Dynamische, ihren Inhalt verändernde Dokumente

Zertifikate für Dokumente mit sich veränderndem Inhalt (zum Beispiel Börsenberichte, Wetterberichte, Suchergebnisse, Inhalt des virtuellen Einkaufswagens beim Händler etc.) können keine Signatur für den Inhalt enthalten, da jede Seite, die dem Aufrufenden zurückgesandt wird, einzigartig ist. Es wäre absurd, für jede Antwortseite ein Dokumentzertifikat zu verlangen. Täte man dies, so würde es die Sicherheit der im Zertifikat enthaltenen Nutzerinformationen gefährden. Dynamische Dokumente können mit der digitalen Imprimatur in Einklang gebracht werden, indem eine Vorlage (Template) registriert und ein Dokumentenzertifikat für die Seite, die auf dieser Vorlage aufbaut, vergeben wird.

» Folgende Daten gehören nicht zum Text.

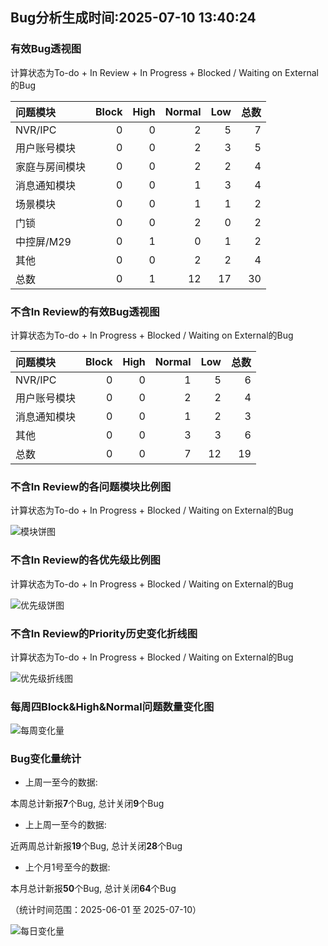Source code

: ## Bug分析生成时间:2025-07-10 13:40:24

### 有效Bug透视图 

计算状态为To-do + In Review + In Progress + Blocked / Waiting on External的Bug 

| 问题模块    |   Block |   High |   Normal |   Low |   总数 |
|:--------|--------:|-------:|---------:|------:|-----:|
| NVR/IPC |       0 |      0 |        2 |     5 |    7 |
| 用户账号模块  |       0 |      0 |        2 |     3 |    5 |
| 家庭与房间模块 |       0 |      0 |        2 |     2 |    4 |
| 消息通知模块  |       0 |      0 |        1 |     3 |    4 |
| 场景模块    |       0 |      0 |        1 |     1 |    2 |
| 门锁      |       0 |      0 |        2 |     0 |    2 |
| 中控屏/M29 |       0 |      1 |        0 |     1 |    2 |
| 其他      |       0 |      0 |        2 |     2 |    4 |
| 总数      |       0 |      1 |       12 |    17 |   30 |

### 不含In Review的有效Bug透视图 

计算状态为To-do + In Progress + Blocked / Waiting on External的Bug 

| 问题模块    |   Block |   High |   Normal |   Low |   总数 |
|:--------|--------:|-------:|---------:|------:|-----:|
| NVR/IPC |       0 |      0 |        1 |     5 |    6 |
| 用户账号模块  |       0 |      0 |        2 |     2 |    4 |
| 消息通知模块  |       0 |      0 |        1 |     2 |    3 |
| 其他      |       0 |      0 |        3 |     3 |    6 |
| 总数      |       0 |      0 |        7 |    12 |   19 |

### 不含In Review的各问题模块比例图 

计算状态为To-do + In Progress + Blocked / Waiting on External的Bug 

![模块饼图](https://testingnas.com/d/Local/Bug%E5%8A%A8%E6%80%81%E5%88%86%E6%9E%90/img/modules_pie_chart.png?sign=JFN8wNh5Tt_Yt6DuRgCV_eRMh1vKQMsiuA6j-sxsQo0=:0)

### 不含In Review的各优先级比例图 

计算状态为To-do + In Progress + Blocked / Waiting on External的Bug 

![优先级饼图](https://testingnas.com/d/Local/Bug%E5%8A%A8%E6%80%81%E5%88%86%E6%9E%90/img/priority_pie_chart.png?sign=YUV_tIjiNq9K1-ph7_YC6FpIKVxqSVthESZJsyMDeJI=:0)

### 不含In Review的Priority历史变化折线图

计算状态为To-do + In Progress + Blocked / Waiting on External的Bug 

![优先级折线图](https://testingnas.com/d/Local/Bug%E5%8A%A8%E6%80%81%E5%88%86%E6%9E%90/img/priority_history_line_chart.png?sign=TtSD3dKvzP3g3RwWGLpg2J559C6FyBvu6MpvgKRHs5E=:0)

### 每周四Block&High&Normal问题数量变化图

![每周变化量](https://testingnas.com/d/Local/Bug%E5%8A%A8%E6%80%81%E5%88%86%E6%9E%90/img/thursday_weekly_analysis_chart.png?sign=7k8PlH57aJksKa6a9cELN9SJxh5H02jCzeV1u9jVYpM=:0)

### Bug变化量统计

- 上周一至今的数据:

本周总计新报**7**个Bug, 总计关闭**9**个Bug

- 上上周一至今的数据:

近两周总计新报**19**个Bug, 总计关闭**28**个Bug

- 上个月1号至今的数据:

本月总计新报**50**个Bug, 总计关闭**64**个Bug

（统计时间范围：2025-06-01 至 2025-07-10）

![每日变化量](https://testingnas.com/d/Local/Bug%E5%8A%A8%E6%80%81%E5%88%86%E6%9E%90/img/bug_variation_line_chart.png?sign=BLTrwUIkBL05y-VMIvGBph5Ko03C7Gx-K6lBCbTWz3Y=:0)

Zertifizierungsstellen werden Anfragen nach dieser Art Zertifikat besonders vorsichtig behandeln, vor allem dann, wenn sie von Unbekannten oder von Personen kommen, bei denen der Verdacht besteht, dass sie so die Erfordernisse für das herkömmliche Dokumentenzertifikat umgehen wollen. Nutzer von solchen "Vorlagenzertifikaten" unterliegen dann einer strengen Kontrolle durch die Zertifizierungsstelle, damit sichergestellt wird, dass sie die Vorlage auch so nutzen, wie das Zertifikate es erlaubt.

Bitte beachten: Ich bin mir sehr wohl bewusst, dass dynamische Dokumente ein großes, hässliches, klaffendes Loch im Modell der "digitalen Imprimatur" darstellen. Ich habe mir bisher keine großartigen Gedanken über Möglichkeiten, solche Dokumente besser abzusichern, gemacht. Ich bin sicher, dass dieses Thema detailliert angegangen wird, wenn Dokumentzertifikate im Netz eingeführt werden.

Auch wenn dynamische Seiten für eine hohe Prozentzahl des Netzverkehrs verantwortlich sind, stellen sie dennoch nur einen kleinen Anteil an den Gesamtseiten des Netzes dar. Die großen Firmen, die für solche Seiten verantwortlich sind und eine hohe Anzahl von "Hits" verzeichnen, können es sich nicht leisten, das Privileg des "Vorlagenzertifikats" zu missbrauchen.

Selbstzertifizierung für Verlage

Kommerzielle Verlage, Medienagenturen and andere Organisationen, die eine Vielzahl von Informationen oder sich regelmäßig ändernden "Content" veröffentlichen (zum Beispiel Zeitungen), können die Befugnis erhalten, als ihre eigene Zertifizierungsstelle zu betreiben, was ihnen Effizienz und eine kurze Reaktionszeit ermöglicht. Dies ist analog zu den kommerziellen Rundfunk- und Fernsehsendern zu sehen, die ihre eigenen Programmaufzeichnungen führen. Genau wie bei Programmaufzeichnungen wird auch die Dokumentenzertifizierung eines Verlages einer steten Überprüfung unterliegen und öffentlich zugänglich sein, um Dokumentzertifikate verifizieren zu können und um neue Publikationen anzukündigen. Gibt es Beweise für einen Missbrauch dieser Selbstzertifizierung, so wird dieses Privileg wieder entzogen.